» How to complete this task:
Transcribe the data that follows, exactly and in full.

» Material to process:
BEGIN
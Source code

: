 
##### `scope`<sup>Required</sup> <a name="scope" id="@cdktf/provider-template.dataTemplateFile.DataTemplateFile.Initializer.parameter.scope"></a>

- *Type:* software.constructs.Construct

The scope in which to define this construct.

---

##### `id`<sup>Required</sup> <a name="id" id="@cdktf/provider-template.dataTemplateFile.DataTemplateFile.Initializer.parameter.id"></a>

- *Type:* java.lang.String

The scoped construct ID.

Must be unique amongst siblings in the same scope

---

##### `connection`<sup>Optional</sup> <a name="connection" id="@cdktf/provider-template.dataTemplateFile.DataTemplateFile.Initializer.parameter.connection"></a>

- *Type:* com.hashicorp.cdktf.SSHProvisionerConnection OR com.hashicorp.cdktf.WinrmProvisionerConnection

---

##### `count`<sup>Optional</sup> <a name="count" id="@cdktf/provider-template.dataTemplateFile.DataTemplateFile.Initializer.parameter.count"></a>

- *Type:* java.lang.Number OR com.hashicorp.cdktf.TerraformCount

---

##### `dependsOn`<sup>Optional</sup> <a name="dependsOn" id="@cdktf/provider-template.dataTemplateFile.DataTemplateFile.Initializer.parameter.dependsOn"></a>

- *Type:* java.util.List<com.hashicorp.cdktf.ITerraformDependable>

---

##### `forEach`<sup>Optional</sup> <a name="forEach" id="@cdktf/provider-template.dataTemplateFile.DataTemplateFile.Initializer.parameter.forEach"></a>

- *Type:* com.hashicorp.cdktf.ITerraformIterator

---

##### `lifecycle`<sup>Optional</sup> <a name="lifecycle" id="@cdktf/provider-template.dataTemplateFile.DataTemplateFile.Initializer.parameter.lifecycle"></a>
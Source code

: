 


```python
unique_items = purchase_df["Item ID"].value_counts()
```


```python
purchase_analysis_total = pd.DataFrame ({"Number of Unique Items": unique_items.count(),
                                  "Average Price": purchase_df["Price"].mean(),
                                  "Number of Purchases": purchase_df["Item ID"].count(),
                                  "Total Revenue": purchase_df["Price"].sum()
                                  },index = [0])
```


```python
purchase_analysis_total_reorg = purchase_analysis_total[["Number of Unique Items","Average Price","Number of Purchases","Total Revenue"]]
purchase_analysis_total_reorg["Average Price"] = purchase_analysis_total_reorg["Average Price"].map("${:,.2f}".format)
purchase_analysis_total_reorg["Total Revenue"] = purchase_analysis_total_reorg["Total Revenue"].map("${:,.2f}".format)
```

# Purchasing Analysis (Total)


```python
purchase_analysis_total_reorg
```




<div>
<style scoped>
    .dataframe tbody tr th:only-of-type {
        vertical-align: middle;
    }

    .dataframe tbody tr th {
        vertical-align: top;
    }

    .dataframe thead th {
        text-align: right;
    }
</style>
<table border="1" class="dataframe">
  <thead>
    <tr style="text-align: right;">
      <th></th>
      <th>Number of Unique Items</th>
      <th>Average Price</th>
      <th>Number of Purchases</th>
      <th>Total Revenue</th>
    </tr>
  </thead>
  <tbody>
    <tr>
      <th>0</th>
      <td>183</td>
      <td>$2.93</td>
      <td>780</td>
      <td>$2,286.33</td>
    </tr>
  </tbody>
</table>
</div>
END
» Solution for this problem:
Source code

: 
##### `scope`<sup>Required</sup> <a name="scope" id="@cdktf/provider-template.dataTemplateFile.DataTemplateFile.Initializer.parameter.scope"></a>

- *Type:* software.constructs.Construct

The scope in which to define this construct.

---

##### `id`<sup>Required</sup> <a name="id" id="@cdktf/provider-template.dataTemplateFile.DataTemplateFile.Initializer.parameter.id"></a>

- *Type:* java.lang.String

The scoped construct ID.

Must be unique amongst siblings in the same scope

---

##### `connection`<sup>Optional</sup> <a name="connection" id="@cdktf/provider-template.dataTemplateFile.DataTemplateFile.Initializer.parameter.connection"></a>

- *Type:* com.hashicorp.cdktf.SSHProvisionerConnection OR com.hashicorp.cdktf.WinrmProvisionerConnection

---

##### `count`<sup>Optional</sup> <a name="count" id="@cdktf/provider-template.dataTemplateFile.DataTemplateFile.Initializer.parameter.count"></a>

- *Type:* java.lang.Number OR com.hashicorp.cdktf.TerraformCount

---

##### `dependsOn`<sup>Optional</sup> <a name="dependsOn" id="@cdktf/provider-template.dataTemplateFile.DataTemplateFile.Initializer.parameter.dependsOn"></a>

- *Type:* java.util.List<com.hashicorp.cdktf.ITerraformDependable>

---

##### `forEach`<sup>Optional</sup> <a name="forEach" id="@cdktf/provider-template.dataTemplateFile.DataTemplateFile.Initializer.parameter.forEach"></a>

- *Type:* com.hashicorp.cdktf.ITerraformIterator

---

##### `lifecycle`<sup>Optional</sup> <a name="lifecycle" id="@cdktf/provider-template.dataTemplateFile.DataTemplateFile.Initializer.parameter.lifecycle"></a>
Source code

: 


```python
unique_items = purchase_df["Item ID"].value_counts()
```


```python
purchase_analysis_total = pd.DataFrame ({"Number of Unique Items": unique_items.count(),
                                  "Average Price": purchase_df["Price"].mean(),
                                  "Number of Purchases": purchase_df["Item ID"].count(),
                                  "Total Revenue": purchase_df["Price"].sum()
                                  },index = [0])
```


```python
purchase_analysis_total_reorg = purchase_analysis_total[["Number of Unique Items","Average Price","Number of Purchases","Total Revenue"]]
purchase_analysis_total_reorg["Average Price"] = purchase_analysis_total_reorg["Average Price"].map("${:,.2f}".format)
purchase_analysis_total_reorg["Total Revenue"] = purchase_analysis_total_reorg["Total Revenue"].map("${:,.2f}".format)
```

# Purchasing Analysis (Total)


```python
purchase_analysis_total_reorg
```




<div>
<style scoped>
    .dataframe tbody tr th:only-of-type {
        vertical-align: middle;
    }

    .dataframe tbody tr th {
        vertical-align: top;
    }

    .dataframe thead th {
        text-align: right;
    }
</style>
<table border="1" class="dataframe">
  <thead>
    <tr style="text-align: right;">
      <th></th>
      <th>Number of Unique Items</th>
      <th>Average Price</th>
      <th>Number of Purchases</th>
      <th>Total Revenue</th>
    </tr>
  </thead>
  <tbody>
    <tr>
      <th>0</th>
      <td>183</td>
      <td>$2.93</td>
      <td>780</td>
      <td>$2,286.33</td>
    </tr>
  </tbody>
</table>
</div>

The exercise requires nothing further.